TASK BRIEF: Transcribe the data as written, minus images.

[Stored dataset items]
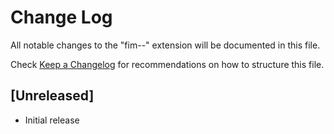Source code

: # Change Log

All notable changes to the "fim--" extension will be documented in this file.

Check [Keep a Changelog](http://keepachangelog.com/) for recommendations on how to structure this file.

## [Unreleased]

- Initial release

ANSWER AREA:
Source code

: # Change Log

All notable changes to the "fim--" extension will be documented in this file.

Check [Keep a Changelog](http://keepachangelog.com/) for recommendations on how to structure this file.

## [Unreleased]

- Initial release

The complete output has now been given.